Swim Workout - Prep with Drills
By Stacey Kiefer, Masters Swimmer
October 6, 2014
Swim Workout Description:
Focus: Prepare for a hard set with drills.
Shorter Workout*
Warm Up:
100 free
100 back
100 free
100 breast
100 free
100 fly (3 left arm/3 right arm/3 full stroke)
4 x 25 - 1 of each stroke, build
700 yards
Main set:
8 x 25 kick underwater with fins (streamline position) - :15 rest
200 yards
900 cumulative yards
6 x 75 drill - :10 rest, completed as:
25 - kayak drill (on your back, use a kickboard to pull yourself through the water in a backwards paddling motion, alternating sides - hang onto the board with both hands)
25 - fist drill (swim with your fists closed)
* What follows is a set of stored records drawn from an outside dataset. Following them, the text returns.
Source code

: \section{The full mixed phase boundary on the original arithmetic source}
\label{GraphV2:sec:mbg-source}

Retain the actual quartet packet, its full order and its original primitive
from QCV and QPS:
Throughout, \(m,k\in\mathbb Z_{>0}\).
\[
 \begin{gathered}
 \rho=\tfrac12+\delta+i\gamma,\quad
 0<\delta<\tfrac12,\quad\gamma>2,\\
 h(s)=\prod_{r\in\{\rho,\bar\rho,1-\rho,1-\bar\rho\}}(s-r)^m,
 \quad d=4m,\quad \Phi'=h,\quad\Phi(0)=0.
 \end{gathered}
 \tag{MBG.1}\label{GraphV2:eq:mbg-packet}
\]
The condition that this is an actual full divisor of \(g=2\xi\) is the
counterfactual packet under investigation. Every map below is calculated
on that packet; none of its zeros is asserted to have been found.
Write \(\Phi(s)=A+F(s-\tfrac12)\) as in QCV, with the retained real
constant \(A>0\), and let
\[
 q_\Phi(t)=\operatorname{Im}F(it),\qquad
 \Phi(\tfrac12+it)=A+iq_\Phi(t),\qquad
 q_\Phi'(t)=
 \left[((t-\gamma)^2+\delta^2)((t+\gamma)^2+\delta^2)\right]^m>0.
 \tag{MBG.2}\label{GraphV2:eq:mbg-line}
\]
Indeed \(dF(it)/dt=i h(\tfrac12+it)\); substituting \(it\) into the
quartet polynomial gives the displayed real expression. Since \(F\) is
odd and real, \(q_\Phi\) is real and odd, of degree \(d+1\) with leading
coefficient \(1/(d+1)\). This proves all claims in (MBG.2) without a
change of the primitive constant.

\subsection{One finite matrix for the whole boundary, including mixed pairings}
25 - 3+ dolphin kicks off the wall then distance per stroke (take as few strokes as possible)
450 yards
1350 cumulative yards
6 x100 free - completed as:
#1 - 2 = 75 moderate/25 hard - :10 rest
#3 - 4 = 50 moderate/50 hard - :15 rest
#5 - 6 = 25 moderate/75 hard - :20 rest
600 yards
1950 cumulative yards
Pull with paddles and buoy - your choice of stroke. Complete the below set 2 times:
50 moderate - :10 rest
2 x 25 hard - :15 rest
200 yards
2150 cumulative yards
Kick with board and fins - your choice of stroke (no fins for breast). Complete the below set 2 times:
50 moderate - :10 rest
2 x 25 hard - :15 rest
200 yards
2350 cumulative yards
2 x 100 IM - feeling good - off the block if you want for #2 - :15 rest
50 easy
250 yards
2600 cumulative yards
200 easy
Longer Workout*
Warm Up:
200 free
100 back
200 free
100 breast
200 free
100 fly (3 left arm/3 right arm/3 full stroke)
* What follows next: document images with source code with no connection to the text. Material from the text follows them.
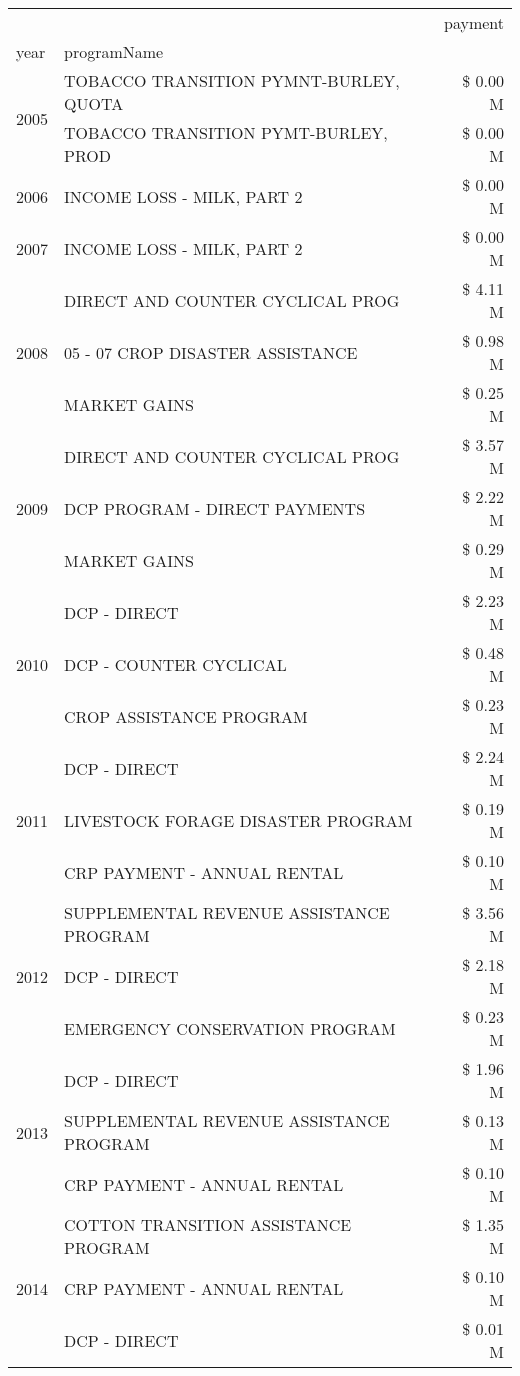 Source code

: \begin{tabular}{llr}
\toprule
 &  & payment \\
year & programName &  \\
\midrule
\multirow[t]{2}{*}{2005} & TOBACCO TRANSITION PYMNT-BURLEY, QUOTA & \$ 0.00 M \\
 & TOBACCO TRANSITION PYMT-BURLEY, PROD & \$ 0.00 M \\
\cline{1-3}
2006 & INCOME LOSS - MILK, PART 2 & \$ 0.00 M \\
\cline{1-3}
2007 & INCOME LOSS - MILK, PART 2 & \$ 0.00 M \\
\cline{1-3}
\multirow[t]{3}{*}{2008} & DIRECT AND COUNTER CYCLICAL PROG & \$ 4.11 M \\
 & 05 - 07 CROP DISASTER ASSISTANCE & \$ 0.98 M \\
 & MARKET GAINS & \$ 0.25 M \\
\cline{1-3}
\multirow[t]{3}{*}{2009} & DIRECT AND COUNTER CYCLICAL PROG & \$ 3.57 M \\
 & DCP PROGRAM - DIRECT PAYMENTS & \$ 2.22 M \\
 & MARKET GAINS & \$ 0.29 M \\
\cline{1-3}
\multirow[t]{3}{*}{2010} & DCP - DIRECT & \$ 2.23 M \\
 & DCP - COUNTER CYCLICAL & \$ 0.48 M \\
 & CROP ASSISTANCE PROGRAM & \$ 0.23 M \\
\cline{1-3}
\multirow[t]{3}{*}{2011} & DCP - DIRECT & \$ 2.24 M \\
 & LIVESTOCK FORAGE DISASTER PROGRAM & \$ 0.19 M \\
 & CRP PAYMENT - ANNUAL RENTAL & \$ 0.10 M \\
\cline{1-3}
\multirow[t]{3}{*}{2012} & SUPPLEMENTAL REVENUE ASSISTANCE PROGRAM & \$ 3.56 M \\
 & DCP - DIRECT & \$ 2.18 M \\
 & EMERGENCY CONSERVATION PROGRAM & \$ 0.23 M \\
\cline{1-3}
\multirow[t]{3}{*}{2013} & DCP - DIRECT & \$ 1.96 M \\
 & SUPPLEMENTAL REVENUE ASSISTANCE PROGRAM & \$ 0.13 M \\
 & CRP PAYMENT - ANNUAL RENTAL & \$ 0.10 M \\
\cline{1-3}
\multirow[t]{3}{*}{2014} & COTTON TRANSITION ASSISTANCE PROGRAM & \$ 1.35 M \\
 & CRP PAYMENT - ANNUAL RENTAL & \$ 0.10 M \\
 & DCP - DIRECT & \$ 0.01 M \\

\end{tabular}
4 x 25 - 1 of each stroke, build
1000 yards
Main set:
8 x 25 kick underwater with fins (streamline position) - :15 rest
200 yards
1200 cumulative yards
6 x 75 drill - :10 rest, completed as:
25 - kayak drill (on your back, use a kickboard to pull yourself through the water in a backwards paddling motion, alternating sides - hang onto the board with both hands)
25 - fist drill (swim with your fists closed)
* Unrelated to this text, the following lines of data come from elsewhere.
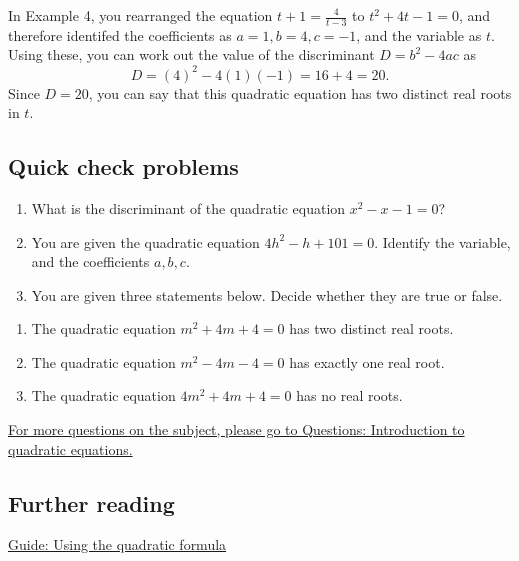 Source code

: \documentclass[
  12pt,
  a4paper, oneside]{starmastarticle}
\begin{document}
\begin{tcolorbox}[enhanced jigsaw, bottomrule=.15mm, colback=white, opacityback=0, rightrule=.15mm, breakable, left=2mm, arc=.35mm, toprule=.15mm, colframe=quarto-callout-note-color-frame, leftrule=.75mm]
\begin{minipage}[t]{5.5mm}
\textcolor{quarto-callout-note-color}{\faInfo}
\end{minipage}%
\begin{minipage}[t]{\textwidth - 5.5mm}
In Example 4, you rearranged the equation \(t+1 = \frac{4}{t-3}\) to
\(t^2 + 4t - 1 = 0\), and therefore identifed the coefficients as
\(a = 1, b = 4, c = -1\), and the variable as \(t\). Using these, you
can work out the value of the discriminant \(D = b^2 - 4ac\) as
\[D = (4)^2 - 4(1)(-1) = 16 + 4 = 20.\] Since \(D = 20\), you can say
that this quadratic equation has two distinct real roots in
\(t\).\end{minipage}%
\end{tcolorbox}

\hypertarget{quick-check-problems}{%
\subsection*{Quick check problems}\label{quick-check-problems}}

\begin{enumerate}
\def\labelenumi{\arabic{enumi}.}
\item
  What is the discriminant of the quadratic equation
  \(x^2 - x - 1 = 0\)?
\item
  You are given the quadratic equation \(4h^2 - h + 101 = 0\). Identify
  the variable, and the coefficients \(a,b,c\).
\item
  You are given three statements below. Decide whether they are true or
  false.
\end{enumerate}

\begin{enumerate}
\def\labelenumi{(\alph{enumi})}
\item
  The quadratic equation \(m^2 + 4m + 4 = 0\) has two distinct real
  roots.
\item
  The quadratic equation \(m^2 - 4m - 4 = 0\) has exactly one real root.
\item
  The quadratic equation \(4m^2 + 4m + 4 = 0\) has no real roots.
\end{enumerate}

\href{qs-introtoquadratics.qmd}{For more questions on the subject,
please go to Questions: Introduction to quadratic equations.}

\hypertarget{further-reading}{%
\subsection*{Further reading}\label{further-reading}}

\href{quadraticformula.html}{Guide: Using the quadratic formula}
\end{document}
25 - 3+ dolphin kicks off the wall then distance per stroke (take as few strokes as possible)
450 yards
1650 cumulative yards
12 x100 free - completed as:
#1 - 4 = 75 moderate/25 hard - :10 rest
#5 - 8 = 50 moderate/50 hard - :15 rest
#9 - 12 = 25 moderate/75 hard - :20 rest
1200 yards
2850 cumulative yards
Pull with paddles and buoy - your choice of stroke. Complete the below set 4 times:
50 moderate - :10 rest
2 x 25 hard - :15 rest
400 yards
3250 cumulative yards
Kick with board and fins - your choice of stroke (no fins on breast). Complete the below set 4 times:
50 moderate - :10 rest
2 x 25 hard - :15 rest
400 yards
3650 cumulative yards
1 x 100 IM - easy - :15 rest
1 x 200 IM - long and strong - :20 rest
1 x 400 - feeling good - off the block if you want
100 easy
800 yards
4450 cumulative yards
6 x 25 - alternate odds fast swimming, evens scull recovery - :10 rest
150 yards
4600 cumulative yards
200 easy
*Kiefer swim workouts are designed to inspire productive training with gratifying results. But, as you should with any workout program, please consult with your healthcare provider before you begin training.